TASK DESCRIPTION:
Below is a block of entries; repeat exactly the lines starting at the line that contains "multiple MIME types</span></span>" and ending at the line that contains "in 907467e8) properties.</span></span>", both included.

Plain-text document sources:
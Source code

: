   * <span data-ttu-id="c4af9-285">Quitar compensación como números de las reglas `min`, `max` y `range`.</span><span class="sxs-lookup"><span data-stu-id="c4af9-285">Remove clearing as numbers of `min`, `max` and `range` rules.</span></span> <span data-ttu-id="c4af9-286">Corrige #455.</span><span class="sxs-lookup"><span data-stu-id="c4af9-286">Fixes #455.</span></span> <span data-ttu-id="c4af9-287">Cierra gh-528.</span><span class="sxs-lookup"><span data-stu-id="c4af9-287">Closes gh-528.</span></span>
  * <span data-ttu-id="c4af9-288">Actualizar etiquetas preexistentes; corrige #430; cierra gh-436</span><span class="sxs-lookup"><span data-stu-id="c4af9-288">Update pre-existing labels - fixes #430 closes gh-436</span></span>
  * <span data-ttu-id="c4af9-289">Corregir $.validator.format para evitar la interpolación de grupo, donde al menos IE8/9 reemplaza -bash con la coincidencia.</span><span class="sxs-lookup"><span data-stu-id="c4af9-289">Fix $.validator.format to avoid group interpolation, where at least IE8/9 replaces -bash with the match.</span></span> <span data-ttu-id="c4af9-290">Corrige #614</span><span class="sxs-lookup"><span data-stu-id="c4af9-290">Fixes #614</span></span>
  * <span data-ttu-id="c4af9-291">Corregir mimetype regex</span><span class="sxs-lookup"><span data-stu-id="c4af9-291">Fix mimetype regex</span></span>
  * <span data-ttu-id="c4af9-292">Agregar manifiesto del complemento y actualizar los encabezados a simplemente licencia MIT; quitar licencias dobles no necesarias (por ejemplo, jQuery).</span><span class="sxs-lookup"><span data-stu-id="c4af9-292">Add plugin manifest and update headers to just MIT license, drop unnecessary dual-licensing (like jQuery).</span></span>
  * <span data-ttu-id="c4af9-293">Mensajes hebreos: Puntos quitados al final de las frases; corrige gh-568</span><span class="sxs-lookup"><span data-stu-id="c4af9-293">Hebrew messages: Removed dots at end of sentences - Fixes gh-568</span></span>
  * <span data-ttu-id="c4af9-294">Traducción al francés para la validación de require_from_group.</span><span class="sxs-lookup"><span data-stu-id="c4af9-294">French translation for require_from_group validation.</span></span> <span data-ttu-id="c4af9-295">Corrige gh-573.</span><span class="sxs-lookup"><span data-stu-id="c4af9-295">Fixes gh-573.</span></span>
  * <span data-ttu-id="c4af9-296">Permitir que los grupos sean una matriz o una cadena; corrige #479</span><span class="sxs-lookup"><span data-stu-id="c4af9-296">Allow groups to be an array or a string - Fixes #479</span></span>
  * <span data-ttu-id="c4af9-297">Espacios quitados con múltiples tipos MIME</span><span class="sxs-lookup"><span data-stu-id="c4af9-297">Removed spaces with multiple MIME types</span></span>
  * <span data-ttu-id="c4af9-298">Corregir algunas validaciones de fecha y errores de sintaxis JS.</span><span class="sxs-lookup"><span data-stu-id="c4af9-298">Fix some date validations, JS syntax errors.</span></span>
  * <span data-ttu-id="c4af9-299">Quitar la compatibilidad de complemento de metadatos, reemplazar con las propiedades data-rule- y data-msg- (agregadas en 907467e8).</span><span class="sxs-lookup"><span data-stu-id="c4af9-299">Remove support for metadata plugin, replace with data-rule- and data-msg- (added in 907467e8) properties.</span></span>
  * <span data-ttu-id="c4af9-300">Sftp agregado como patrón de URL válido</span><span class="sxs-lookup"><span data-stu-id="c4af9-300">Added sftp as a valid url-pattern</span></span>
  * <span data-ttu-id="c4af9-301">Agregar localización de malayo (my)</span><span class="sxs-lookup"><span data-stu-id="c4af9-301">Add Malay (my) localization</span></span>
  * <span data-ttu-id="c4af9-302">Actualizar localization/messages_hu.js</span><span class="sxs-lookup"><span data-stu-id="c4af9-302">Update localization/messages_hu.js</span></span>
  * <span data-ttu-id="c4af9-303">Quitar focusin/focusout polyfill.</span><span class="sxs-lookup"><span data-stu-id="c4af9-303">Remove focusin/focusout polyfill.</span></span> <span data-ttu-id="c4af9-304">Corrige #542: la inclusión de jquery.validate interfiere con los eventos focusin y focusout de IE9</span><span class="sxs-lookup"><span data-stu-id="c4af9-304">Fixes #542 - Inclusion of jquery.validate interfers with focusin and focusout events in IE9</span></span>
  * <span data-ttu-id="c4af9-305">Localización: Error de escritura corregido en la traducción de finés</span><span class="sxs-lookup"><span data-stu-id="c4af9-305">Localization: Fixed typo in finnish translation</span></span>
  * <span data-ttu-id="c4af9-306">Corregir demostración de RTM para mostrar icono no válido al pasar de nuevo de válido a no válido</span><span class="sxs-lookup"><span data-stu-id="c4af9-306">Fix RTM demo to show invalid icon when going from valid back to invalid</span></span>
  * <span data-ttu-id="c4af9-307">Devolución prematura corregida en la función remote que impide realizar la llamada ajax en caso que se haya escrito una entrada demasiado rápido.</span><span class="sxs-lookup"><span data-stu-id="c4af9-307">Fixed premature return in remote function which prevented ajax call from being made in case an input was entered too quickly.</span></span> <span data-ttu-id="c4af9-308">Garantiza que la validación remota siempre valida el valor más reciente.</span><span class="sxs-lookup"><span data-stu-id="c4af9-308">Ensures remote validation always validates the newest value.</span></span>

PROBLEM SOLUTION:
  * <span data-ttu-id="c4af9-297">Espacios quitados con múltiples tipos MIME</span><span class="sxs-lookup"><span data-stu-id="c4af9-297">Removed spaces with multiple MIME types</span></span>
  * <span data-ttu-id="c4af9-298">Corregir algunas validaciones de fecha y errores de sintaxis JS.</span><span class="sxs-lookup"><span data-stu-id="c4af9-298">Fix some date validations, JS syntax errors.</span></span>
  * <span data-ttu-id="c4af9-299">Quitar la compatibilidad de complemento de metadatos, reemplazar con las propiedades data-rule- y data-msg- (agregadas en 907467e8).</span><span class="sxs-lookup"><span data-stu-id="c4af9-299">Remove support for metadata plugin, replace with data-rule- and data-msg- (added in 907467e8) properties.</span></span>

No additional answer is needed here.